**Exercise objective**
Check every line of the entries below for the word "Auseinandersetzung", and copy the ones that have it.

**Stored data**
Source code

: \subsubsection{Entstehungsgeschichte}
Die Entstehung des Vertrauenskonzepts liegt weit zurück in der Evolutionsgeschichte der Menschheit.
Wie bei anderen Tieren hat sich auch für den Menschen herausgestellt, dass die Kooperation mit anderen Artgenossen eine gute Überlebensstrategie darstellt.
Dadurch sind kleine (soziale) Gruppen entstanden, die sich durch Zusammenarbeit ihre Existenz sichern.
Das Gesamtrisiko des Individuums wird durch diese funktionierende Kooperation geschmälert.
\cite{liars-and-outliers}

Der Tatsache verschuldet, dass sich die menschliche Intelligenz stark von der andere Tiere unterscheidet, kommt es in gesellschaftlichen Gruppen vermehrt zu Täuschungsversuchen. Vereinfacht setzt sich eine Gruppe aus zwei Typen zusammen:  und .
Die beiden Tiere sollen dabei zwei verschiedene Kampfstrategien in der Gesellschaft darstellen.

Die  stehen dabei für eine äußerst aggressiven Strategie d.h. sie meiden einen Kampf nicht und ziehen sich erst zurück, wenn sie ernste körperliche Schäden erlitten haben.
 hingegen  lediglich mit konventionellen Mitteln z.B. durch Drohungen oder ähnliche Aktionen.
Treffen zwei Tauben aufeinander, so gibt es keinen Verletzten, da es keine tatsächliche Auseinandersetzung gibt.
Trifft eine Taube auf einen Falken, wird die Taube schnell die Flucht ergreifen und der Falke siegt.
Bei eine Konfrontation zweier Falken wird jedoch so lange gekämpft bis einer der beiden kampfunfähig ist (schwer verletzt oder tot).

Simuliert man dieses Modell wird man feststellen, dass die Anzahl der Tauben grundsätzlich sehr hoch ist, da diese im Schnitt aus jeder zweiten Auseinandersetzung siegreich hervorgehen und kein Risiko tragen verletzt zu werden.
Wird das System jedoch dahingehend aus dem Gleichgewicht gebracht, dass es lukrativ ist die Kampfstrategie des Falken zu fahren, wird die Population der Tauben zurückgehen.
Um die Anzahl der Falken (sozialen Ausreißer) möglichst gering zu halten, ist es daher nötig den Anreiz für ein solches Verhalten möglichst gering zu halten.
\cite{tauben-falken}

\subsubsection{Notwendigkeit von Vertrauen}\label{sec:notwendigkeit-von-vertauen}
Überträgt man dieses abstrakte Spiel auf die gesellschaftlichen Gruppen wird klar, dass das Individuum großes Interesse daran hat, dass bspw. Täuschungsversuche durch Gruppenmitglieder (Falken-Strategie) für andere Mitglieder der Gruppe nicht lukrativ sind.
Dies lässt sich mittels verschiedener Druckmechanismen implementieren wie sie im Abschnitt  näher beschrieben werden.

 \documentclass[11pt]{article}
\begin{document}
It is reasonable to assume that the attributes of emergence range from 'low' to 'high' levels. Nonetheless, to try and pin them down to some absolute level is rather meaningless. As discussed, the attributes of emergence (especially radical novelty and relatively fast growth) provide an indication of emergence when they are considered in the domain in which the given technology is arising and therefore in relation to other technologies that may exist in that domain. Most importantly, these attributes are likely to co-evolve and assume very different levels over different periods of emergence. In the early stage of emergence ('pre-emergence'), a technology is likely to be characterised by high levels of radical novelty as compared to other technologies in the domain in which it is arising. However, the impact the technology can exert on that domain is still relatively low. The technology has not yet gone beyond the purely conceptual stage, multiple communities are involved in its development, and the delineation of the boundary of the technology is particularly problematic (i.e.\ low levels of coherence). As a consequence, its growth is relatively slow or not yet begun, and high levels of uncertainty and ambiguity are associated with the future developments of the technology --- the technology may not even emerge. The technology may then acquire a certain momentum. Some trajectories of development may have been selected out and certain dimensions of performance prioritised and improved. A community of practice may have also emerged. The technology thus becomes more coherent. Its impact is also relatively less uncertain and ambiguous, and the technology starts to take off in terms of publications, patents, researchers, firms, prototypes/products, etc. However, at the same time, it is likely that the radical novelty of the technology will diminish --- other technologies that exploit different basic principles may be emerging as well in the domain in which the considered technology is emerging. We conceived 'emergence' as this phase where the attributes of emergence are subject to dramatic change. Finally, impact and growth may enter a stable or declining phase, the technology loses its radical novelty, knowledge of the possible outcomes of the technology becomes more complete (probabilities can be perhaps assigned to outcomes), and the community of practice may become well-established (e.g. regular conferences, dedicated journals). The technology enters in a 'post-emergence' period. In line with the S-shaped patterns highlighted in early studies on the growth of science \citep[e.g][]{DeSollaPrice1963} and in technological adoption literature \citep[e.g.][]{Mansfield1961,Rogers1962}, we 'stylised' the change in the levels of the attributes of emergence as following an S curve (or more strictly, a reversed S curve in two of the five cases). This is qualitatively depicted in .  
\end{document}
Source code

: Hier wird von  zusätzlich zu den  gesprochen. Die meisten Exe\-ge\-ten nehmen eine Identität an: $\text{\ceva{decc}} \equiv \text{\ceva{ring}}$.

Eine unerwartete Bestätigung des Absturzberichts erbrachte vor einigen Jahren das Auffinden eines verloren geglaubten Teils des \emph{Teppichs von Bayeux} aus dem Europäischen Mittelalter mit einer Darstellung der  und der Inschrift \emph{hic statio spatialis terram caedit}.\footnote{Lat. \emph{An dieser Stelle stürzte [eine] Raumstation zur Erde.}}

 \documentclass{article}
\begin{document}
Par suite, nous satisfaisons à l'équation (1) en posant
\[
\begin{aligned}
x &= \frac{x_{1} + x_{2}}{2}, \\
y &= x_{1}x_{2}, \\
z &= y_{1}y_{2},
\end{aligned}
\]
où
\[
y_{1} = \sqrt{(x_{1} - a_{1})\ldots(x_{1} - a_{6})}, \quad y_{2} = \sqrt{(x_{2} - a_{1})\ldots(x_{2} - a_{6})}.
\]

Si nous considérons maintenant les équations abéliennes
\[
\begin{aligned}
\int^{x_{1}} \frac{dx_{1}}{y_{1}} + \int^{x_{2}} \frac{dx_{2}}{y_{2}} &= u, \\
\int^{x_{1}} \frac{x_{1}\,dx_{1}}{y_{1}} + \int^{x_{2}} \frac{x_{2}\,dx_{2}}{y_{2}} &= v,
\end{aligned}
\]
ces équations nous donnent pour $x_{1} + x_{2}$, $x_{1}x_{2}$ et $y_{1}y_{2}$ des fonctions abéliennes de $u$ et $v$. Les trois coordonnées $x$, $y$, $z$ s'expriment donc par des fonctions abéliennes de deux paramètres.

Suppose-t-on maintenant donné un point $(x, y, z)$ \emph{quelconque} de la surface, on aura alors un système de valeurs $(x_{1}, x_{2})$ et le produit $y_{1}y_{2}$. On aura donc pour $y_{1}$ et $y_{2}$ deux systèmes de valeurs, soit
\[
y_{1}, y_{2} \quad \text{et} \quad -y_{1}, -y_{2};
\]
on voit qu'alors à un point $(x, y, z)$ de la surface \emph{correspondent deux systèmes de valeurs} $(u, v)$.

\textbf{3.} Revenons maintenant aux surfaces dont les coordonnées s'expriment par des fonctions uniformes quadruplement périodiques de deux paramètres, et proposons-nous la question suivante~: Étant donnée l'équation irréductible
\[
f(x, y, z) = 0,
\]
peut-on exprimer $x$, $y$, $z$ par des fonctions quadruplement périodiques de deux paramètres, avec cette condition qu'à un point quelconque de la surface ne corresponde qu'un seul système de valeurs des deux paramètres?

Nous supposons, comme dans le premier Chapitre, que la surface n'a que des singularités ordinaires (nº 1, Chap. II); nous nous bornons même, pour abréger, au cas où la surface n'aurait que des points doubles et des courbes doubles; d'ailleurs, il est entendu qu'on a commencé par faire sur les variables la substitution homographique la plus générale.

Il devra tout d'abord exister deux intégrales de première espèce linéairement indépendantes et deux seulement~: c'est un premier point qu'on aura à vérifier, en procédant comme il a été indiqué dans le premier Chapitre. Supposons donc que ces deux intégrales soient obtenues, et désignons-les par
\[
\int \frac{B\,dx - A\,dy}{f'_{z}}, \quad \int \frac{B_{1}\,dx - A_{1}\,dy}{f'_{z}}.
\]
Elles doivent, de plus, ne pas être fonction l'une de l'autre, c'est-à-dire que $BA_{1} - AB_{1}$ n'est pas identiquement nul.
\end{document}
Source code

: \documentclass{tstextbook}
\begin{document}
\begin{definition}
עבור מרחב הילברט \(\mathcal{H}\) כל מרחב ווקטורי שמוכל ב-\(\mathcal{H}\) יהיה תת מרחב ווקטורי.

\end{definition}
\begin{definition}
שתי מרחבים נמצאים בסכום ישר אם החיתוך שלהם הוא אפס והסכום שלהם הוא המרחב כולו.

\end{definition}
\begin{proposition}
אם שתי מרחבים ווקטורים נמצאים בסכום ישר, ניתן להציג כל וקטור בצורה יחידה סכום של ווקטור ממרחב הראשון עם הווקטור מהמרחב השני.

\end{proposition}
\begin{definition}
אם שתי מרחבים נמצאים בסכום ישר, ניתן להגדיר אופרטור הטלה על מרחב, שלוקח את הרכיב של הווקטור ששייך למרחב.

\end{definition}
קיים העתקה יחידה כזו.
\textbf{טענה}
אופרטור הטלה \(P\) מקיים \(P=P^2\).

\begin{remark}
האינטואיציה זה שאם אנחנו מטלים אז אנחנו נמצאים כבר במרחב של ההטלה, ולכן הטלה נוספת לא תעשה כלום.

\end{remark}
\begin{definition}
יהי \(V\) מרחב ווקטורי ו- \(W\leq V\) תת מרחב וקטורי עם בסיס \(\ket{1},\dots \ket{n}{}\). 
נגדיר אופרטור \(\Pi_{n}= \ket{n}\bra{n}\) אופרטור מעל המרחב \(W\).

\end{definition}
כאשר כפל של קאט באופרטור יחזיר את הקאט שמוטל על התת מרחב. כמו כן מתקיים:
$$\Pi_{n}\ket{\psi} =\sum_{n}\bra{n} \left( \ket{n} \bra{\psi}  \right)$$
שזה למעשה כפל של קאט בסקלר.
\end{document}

**Response to the exercise**
Treffen zwei Tauben aufeinander, so gibt es keinen Verletzten, da es keine tatsächliche Auseinandersetzung gibt.
Simuliert man dieses Modell wird man feststellen, dass die Anzahl der Tauben grundsätzlich sehr hoch ist, da diese im Schnitt aus jeder zweiten Auseinandersetzung siegreich hervorgehen und kein Risiko tragen verletzt zu werden.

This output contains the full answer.